Task directions –
From the listing below, set down exactly the lines between the one holding "Instead of matching" and the one holding "hints for alternative splicing.", inclusive. No other line is wanted.

Information shown –
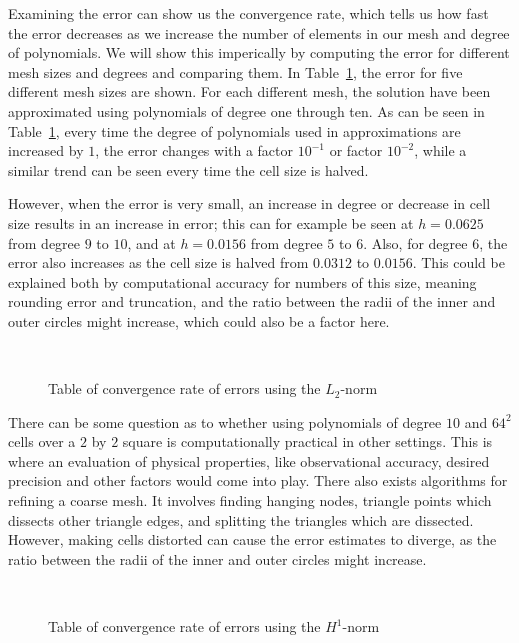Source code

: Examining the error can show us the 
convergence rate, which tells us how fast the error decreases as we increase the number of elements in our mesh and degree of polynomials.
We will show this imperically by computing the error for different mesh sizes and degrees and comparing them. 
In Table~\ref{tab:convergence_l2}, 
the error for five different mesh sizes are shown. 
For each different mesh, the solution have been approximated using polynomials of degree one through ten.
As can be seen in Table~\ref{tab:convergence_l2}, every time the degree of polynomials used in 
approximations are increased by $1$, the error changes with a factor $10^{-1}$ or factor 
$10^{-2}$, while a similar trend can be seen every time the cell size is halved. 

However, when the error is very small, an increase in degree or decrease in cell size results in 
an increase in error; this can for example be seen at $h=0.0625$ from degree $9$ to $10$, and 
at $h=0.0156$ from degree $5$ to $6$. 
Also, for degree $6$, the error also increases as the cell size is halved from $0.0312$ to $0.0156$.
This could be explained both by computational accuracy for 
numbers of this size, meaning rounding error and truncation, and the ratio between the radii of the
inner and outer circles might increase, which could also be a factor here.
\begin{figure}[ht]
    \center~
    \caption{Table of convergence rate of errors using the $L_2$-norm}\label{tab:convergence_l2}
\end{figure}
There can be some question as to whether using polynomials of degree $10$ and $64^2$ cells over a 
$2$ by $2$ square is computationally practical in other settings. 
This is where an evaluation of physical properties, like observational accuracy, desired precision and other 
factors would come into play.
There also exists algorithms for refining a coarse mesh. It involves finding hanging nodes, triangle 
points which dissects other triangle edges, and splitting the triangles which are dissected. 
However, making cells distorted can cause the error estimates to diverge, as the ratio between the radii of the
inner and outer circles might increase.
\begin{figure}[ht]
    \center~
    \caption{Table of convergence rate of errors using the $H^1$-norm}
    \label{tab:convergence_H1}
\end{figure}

* * *

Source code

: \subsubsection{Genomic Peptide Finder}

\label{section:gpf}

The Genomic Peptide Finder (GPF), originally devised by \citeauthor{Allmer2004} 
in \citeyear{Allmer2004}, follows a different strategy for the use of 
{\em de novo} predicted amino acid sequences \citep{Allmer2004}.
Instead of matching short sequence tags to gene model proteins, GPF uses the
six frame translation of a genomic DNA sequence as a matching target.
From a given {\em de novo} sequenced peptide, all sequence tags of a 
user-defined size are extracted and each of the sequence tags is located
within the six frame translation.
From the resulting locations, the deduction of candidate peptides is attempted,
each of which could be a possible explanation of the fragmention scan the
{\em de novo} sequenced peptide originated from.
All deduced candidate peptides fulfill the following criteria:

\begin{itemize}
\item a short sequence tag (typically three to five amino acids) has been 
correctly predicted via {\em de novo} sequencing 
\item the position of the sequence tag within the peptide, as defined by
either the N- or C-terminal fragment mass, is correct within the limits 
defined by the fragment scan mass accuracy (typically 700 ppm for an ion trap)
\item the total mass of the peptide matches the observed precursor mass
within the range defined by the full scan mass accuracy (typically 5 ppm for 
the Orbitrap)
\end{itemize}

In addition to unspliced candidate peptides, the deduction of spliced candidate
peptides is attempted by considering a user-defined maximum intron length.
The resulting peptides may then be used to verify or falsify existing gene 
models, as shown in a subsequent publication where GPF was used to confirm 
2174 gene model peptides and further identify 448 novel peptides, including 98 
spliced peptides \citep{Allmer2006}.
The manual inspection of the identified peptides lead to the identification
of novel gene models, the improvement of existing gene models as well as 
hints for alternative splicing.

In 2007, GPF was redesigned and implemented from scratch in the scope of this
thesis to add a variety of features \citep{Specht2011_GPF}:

Solution to this exercise –
Instead of matching short sequence tags to gene model proteins, GPF uses the
six frame translation of a genomic DNA sequence as a matching target.
From a given {\em de novo} sequenced peptide, all sequence tags of a 
user-defined size are extracted and each of the sequence tags is located
within the six frame translation.
From the resulting locations, the deduction of candidate peptides is attempted,
each of which could be a possible explanation of the fragmention scan the
{\em de novo} sequenced peptide originated from.
All deduced candidate peptides fulfill the following criteria:

\begin{itemize}
\item a short sequence tag (typically three to five amino acids) has been 
correctly predicted via {\em de novo} sequencing 
\item the position of the sequence tag within the peptide, as defined by
either the N- or C-terminal fragment mass, is correct within the limits 
defined by the fragment scan mass accuracy (typically 700 ppm for an ion trap)
\item the total mass of the peptide matches the observed precursor mass
within the range defined by the full scan mass accuracy (typically 5 ppm for 
the Orbitrap)
\end{itemize}

In addition to unspliced candidate peptides, the deduction of spliced candidate
peptides is attempted by considering a user-defined maximum intron length.
The resulting peptides may then be used to verify or falsify existing gene 
models, as shown in a subsequent publication where GPF was used to confirm 
2174 gene model peptides and further identify 448 novel peptides, including 98 
spliced peptides \citep{Allmer2006}.
The manual inspection of the identified peptides lead to the identification
of novel gene models, the improvement of existing gene models as well as 
hints for alternative splicing.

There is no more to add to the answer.